As Artificial Intelligence and Data Science continue to grow and take an even more central role in our lives, many people are considering getting into the Big Data industry.
Unfortunately, some of these professionals, e.g. those in electrical engineering, have little experience in statistics and data analytics, which makes an outright switch impossible.
Below, we’ll compare the two careers and see how easy it is to switch between them.
Can An Electrical Engineer Be A Data Scientist?
Electrical engineers can easily get into data science within a few months if they so wish.
First off, most data science jobs don’t require a specialized degree and you only need to have the relevant analytical skills. Secondly, the field involves a lot of programming, which many electrical engineers are adept at, so switching isn’t so hard.
To make a seamless transition to data science, electrical engineers need to catch up on some concepts they missed in their undergraduate studies.
Fortunately, every resource you need to master data science is available online. You can buy detailed courses on individual subjects on Coursera, Udacity, and Stanford or even use the numerous free tutorials on YouTube.
Simply put, whether you can become a data scientist has more to do with your commitment and willingness to learn than any actual barriers of entry.
Which Is Better: Data Science Or Engineering?
Data science and engineering are both rewarding fields of study. However, some people prefer one over the other.
Supporters of engineering point at all the inventions made by engineers as a testament to how crucial the field of engineering is to human civilization.
On the other hand, those who like data science, point at how data is becoming increasingly crucial to decision-making processes in the political, commercial, and social spheres.
It’s therefore difficult to objectively tell which is better.
Below is a side-by-side comparison of the two disciplines.
|Types of Tasks Involved in
|Designing buildings and physical structures
Drafting regulatory documents on safety standards
Supervising large construction and manufacturing processes
|Data processing and analysis
Extracting actionable insights from complex data
Developing machine learning algorithms for data collection and analysis
|Ease of Completing Major
|Business Intelligence Analyst
Machine Learning Engineer
|Ease of Finding Employment
As you can see, the two careers match up very well in most regards. We can therefore conclude that none is better than the other.
The fact that you can easily switch between engineering and data science jobs further shows that the two disciplines complement each other.
Do Data Scientists Earn More Than Engineers?
Data scientists are generally paid more than engineers. According to the Bureau of Labor Services (BLS), the average wage for data scientists as of May 2020 was $103,930 while that of engineers was $83,160.
However, the picture isn’t as black and white as it seems.
For one, there are many more engineering jobs available, which means engineers have better chances of landing jobs.
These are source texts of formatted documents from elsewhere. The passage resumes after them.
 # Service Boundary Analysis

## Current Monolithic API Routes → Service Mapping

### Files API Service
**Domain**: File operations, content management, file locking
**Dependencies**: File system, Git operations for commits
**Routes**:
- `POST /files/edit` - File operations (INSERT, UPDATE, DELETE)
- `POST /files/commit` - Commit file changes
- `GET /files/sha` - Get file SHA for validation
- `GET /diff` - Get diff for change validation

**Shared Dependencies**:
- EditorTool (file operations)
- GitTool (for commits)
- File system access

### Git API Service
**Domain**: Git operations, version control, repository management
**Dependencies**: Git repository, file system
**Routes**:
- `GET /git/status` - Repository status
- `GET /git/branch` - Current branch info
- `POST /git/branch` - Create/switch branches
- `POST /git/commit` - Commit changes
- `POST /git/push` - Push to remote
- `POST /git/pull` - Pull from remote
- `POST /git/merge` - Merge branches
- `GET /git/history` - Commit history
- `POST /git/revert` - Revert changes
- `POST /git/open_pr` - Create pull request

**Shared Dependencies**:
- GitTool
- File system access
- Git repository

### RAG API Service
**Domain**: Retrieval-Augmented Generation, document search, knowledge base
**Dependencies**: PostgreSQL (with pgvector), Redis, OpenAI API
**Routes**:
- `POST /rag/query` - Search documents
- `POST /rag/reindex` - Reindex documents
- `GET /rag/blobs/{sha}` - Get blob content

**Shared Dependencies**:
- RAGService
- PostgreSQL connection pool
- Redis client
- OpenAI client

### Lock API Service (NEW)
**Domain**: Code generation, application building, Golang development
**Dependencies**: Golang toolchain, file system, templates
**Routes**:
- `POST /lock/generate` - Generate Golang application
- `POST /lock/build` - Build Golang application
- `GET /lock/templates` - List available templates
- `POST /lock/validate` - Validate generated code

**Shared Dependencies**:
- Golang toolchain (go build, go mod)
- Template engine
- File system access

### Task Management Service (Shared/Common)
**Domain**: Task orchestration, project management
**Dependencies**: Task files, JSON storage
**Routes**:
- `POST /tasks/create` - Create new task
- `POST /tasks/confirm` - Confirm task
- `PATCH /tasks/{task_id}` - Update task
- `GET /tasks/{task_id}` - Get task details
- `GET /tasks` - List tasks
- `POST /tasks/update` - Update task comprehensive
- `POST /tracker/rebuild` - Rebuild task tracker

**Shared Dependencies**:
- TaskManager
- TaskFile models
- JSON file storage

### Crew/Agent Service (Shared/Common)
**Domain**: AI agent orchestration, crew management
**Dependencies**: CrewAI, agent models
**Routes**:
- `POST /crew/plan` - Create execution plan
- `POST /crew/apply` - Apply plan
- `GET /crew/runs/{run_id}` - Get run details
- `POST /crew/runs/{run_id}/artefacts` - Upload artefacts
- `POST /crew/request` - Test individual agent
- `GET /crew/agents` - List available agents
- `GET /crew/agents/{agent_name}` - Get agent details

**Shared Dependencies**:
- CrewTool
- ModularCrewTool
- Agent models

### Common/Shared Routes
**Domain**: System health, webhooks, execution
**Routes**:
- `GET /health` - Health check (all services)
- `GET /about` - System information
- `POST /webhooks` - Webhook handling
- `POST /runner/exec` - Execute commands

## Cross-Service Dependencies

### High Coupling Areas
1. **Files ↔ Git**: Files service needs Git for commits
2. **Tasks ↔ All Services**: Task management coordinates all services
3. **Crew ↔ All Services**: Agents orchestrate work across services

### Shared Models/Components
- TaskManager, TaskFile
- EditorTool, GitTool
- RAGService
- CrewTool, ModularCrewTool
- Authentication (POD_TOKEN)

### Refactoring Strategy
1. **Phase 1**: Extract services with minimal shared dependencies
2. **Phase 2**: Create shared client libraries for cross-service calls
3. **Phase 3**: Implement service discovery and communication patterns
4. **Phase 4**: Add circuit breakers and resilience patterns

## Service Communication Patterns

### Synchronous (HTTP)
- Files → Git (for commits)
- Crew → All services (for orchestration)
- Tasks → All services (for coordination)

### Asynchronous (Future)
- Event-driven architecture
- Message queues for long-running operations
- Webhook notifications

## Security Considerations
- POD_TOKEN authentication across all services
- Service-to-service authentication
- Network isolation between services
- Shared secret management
The future won’t be much different either, as the BLS projects 140,000 new engineering jobs will be created in the decade ending 2026.
Only about 50,400 data science jobs are set to be created in the same timeframe. So essentially, many data scientists are struggling to find well-paying jobs despite the much-vaunted lucrativeness of the career.
Secondly, many of the well-paying data science jobs are in senior positions – mostly in major companies – while engineers in intermediate job levels earn very good wages.
Most importantly, it’s easier for an engineer to transition to data science, and thus increase their earnings, than it is the other way around.
Why Is Data Engineering Better Than Data Science?
Although data science is the more appreciable discipline, it can’t exist without data engineering, which essentially makes the latter more important.
Below are reasons why we recommend data engineering over data science:
1. Data Engineering is the Mother of Data Science
If you have a passion for Big Data, data engineering is the first thing you should master. This is because data engineers build all the models and methods of data analysis used by data scientists.
For instance, data scientists mostly deal with data visualizations and statistical methods for analysis. Data engineers do everything else in the data pipeline, from retrieval to storage to multi-platform integration.
2. Data Scientists Can’t Do Without Data Engineers
Most data science courses don’t go deep into the fundamentals of data processing and management.
As a consequence, many data scientists can’t manage the entire data pipeline on their own. They have to constantly call data engineers to clean or retrieve data, fix ETL pipelines, and so on.
3. Data Engineers are Much Happier
Data science pays more and is by far the more glamorous job but data engineers have better job satisfaction levels.
This is because they work fewer hours (mostly as support staff) and spend their time solving technical problems which are not as mentally taxing as the analytical problems data scientists face.
Moreover, data engineers have a wider array of jobs to choose from compared to data scientists.
Is Data Engineering Boring?
Data engineering is too robust and challenging to be boring even for engineers who have been working for decades.
As previously mentioned, they’re involved in building and maintaining data pipelines, and cleaning and organizing data and databases.
Since different companies deal with different databases, engineers have to keep learning new ways to solve problems.
As such, monotony is the last thing one would experience when working in data engineering.
Although the three fields are very different from each other, electrical engineers, data scientists, and data engineers are all paid to solve technical and technological problems.
Indeed, it’s possible to master the three fields at the same time. For instance, you can be a software engineer and a data scientist while getting the best of both worlds.
That’s exactly what we would recommend if you’re interested in working in Big Data.